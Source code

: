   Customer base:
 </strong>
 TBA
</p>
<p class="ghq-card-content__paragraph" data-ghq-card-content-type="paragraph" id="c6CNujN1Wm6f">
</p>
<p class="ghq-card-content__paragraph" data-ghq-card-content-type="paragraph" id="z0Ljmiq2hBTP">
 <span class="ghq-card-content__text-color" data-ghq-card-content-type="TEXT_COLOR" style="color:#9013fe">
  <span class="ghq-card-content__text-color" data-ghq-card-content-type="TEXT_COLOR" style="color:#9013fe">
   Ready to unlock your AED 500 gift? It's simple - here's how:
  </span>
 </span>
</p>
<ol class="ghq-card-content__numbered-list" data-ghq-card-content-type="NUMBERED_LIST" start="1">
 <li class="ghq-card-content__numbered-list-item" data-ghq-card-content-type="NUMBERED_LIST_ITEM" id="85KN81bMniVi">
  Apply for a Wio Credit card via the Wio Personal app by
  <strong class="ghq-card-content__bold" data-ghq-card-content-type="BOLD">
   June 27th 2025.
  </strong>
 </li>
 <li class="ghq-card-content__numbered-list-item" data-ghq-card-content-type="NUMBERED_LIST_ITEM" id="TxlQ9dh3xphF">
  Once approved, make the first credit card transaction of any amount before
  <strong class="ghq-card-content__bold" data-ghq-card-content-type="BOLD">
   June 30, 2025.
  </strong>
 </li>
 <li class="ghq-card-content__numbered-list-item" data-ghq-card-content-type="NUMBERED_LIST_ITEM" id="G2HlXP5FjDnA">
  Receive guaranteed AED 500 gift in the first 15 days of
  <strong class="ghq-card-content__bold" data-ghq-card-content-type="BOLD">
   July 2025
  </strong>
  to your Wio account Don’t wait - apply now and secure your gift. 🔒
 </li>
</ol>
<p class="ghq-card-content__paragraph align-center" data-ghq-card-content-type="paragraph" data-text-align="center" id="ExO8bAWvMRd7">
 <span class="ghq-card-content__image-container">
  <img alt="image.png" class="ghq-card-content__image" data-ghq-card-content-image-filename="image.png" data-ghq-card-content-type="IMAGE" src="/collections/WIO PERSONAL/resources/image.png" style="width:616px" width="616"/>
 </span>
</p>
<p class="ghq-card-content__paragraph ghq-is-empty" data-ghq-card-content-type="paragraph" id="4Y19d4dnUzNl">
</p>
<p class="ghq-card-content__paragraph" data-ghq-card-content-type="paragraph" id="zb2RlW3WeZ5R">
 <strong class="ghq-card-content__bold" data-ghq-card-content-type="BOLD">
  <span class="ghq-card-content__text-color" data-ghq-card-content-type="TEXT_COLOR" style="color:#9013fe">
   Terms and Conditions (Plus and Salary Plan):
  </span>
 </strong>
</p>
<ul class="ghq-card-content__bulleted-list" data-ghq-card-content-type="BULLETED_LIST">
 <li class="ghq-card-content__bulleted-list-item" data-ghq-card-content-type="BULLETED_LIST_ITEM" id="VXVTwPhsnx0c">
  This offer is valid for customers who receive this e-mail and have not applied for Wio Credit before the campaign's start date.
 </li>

--------

Work to be completed -
Which lines above contain the word "gift"? List them.

Written answer -
   Ready to unlock your AED 500 gift? It's simple - here's how:
  Receive guaranteed AED 500 gift in the first 15 days of
  to your Wio account Don’t wait - apply now and secure your gift. 🔒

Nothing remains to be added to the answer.